Kestabilan ekonomi keluarga akan tercapai jika suami sebagai penanggung jawab ekonomi dan isteri sebagai ibu rumah tangga yang berperan mengatur urusan rumah tangga dapat menjalin komunikasi yang baik dan adanya jalinan kerja sama yang kuat serta saling membantu satu sama lain. Jika salah satu atau kedua belah pihak (suami isteri) tidak peduli dengan kesulitan pasangannya, masalah ekonomi akan semakin sulit. Pendek kata, peranan suami isteri dalam ekonomi keluarga sangat diperlukan.
BAB IV
ANALISIS TENTANG KONSEKUENSI YURIDIS HARTA BERSAMA TERHADAP KEWAJIBAN SUAMI MEMBERI NAFKAH DALAM KHI
A. Kewajiban Nafkah Atas Suami
Islam memberikan perhatian yang besar dalam pembinaan keluarga. Ini ditunjukkan dengan adanya ketentuan-ketentuan agama mengenai pembentukan keluarga yang harmonis dan bahagia. Untuk mewujudkan itu, telah diatur hak dan kewajiban masing-masing suami isteri dalam menjalani kehidupan keluarga. Di antara kewajiban suami yang urgen dalam keluarga adalah memenuhi nafkah. Ketentuan tersebut telah dijelaskan al-Qur’an dan hadis sebagaimana telah dipaparkan pada bab dua tentang dasar hukum nafkah.
Pemahaman terhadap ketentuan normatif mengenai nafkah seharusnya juga dikaitkan dengan pola hubungan suami isteri, pola kepemimpinan dan konteks sosial nas. Hal ini dimaksudkan untuk memperoleh pemahaman yang komprehensif dan integral serta dapat diimplementasikan dalam perilaku manusia sehingga konsep agama tidak hanya berada pada dataran ideologis tetapi juga berada pada dataran praktis.

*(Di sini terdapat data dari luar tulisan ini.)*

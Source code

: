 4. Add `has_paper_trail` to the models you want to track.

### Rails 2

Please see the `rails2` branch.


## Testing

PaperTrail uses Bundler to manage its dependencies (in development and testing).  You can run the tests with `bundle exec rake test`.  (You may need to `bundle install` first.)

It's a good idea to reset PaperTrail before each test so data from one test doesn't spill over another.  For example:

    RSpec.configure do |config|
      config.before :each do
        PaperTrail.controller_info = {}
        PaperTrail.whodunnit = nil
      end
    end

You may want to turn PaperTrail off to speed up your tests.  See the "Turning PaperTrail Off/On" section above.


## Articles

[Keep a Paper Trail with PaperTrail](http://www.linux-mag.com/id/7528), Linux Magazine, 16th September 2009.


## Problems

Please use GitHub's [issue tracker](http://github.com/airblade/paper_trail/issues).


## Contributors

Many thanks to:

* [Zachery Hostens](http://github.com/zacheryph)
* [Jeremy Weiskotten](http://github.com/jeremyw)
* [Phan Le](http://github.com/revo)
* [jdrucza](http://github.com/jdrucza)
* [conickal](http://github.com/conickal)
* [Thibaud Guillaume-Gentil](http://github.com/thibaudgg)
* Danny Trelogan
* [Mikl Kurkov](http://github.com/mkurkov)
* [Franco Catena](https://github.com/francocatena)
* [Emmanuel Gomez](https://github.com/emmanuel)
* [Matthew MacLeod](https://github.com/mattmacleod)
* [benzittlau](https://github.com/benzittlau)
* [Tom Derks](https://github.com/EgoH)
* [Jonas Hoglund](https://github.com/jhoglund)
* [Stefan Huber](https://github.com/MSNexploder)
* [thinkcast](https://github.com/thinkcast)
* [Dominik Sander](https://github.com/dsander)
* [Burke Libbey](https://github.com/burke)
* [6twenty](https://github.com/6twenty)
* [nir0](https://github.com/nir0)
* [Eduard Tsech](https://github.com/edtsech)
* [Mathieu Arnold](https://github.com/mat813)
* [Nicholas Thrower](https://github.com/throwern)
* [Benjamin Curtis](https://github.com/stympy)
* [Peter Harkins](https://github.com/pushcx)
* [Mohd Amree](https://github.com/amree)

Al-Qur’an telah mengakui adanya keseimbangan hak dan kewajiban suami isteri dalam keluarga. Allah telah berfirman:
ولهن مثل الذي عليهن با لمعروف
Pemahaman yang dapat diperoleh dari ayat tersebut menjelaskan bahwa asas yang menjadi dasar penetapan hak dan kewajiban suami isteri adalah “kewajaran” yang merupakan tuntutan, baik oleh fitrah wanita maupun fitrah laki-laki. Dan prinsip “kewajaran” atau “kepantasan” akan berimplikasi pada pendistribusian tugas masing-masing sesuai dengan kapasitas kemampuan yang dimiliki.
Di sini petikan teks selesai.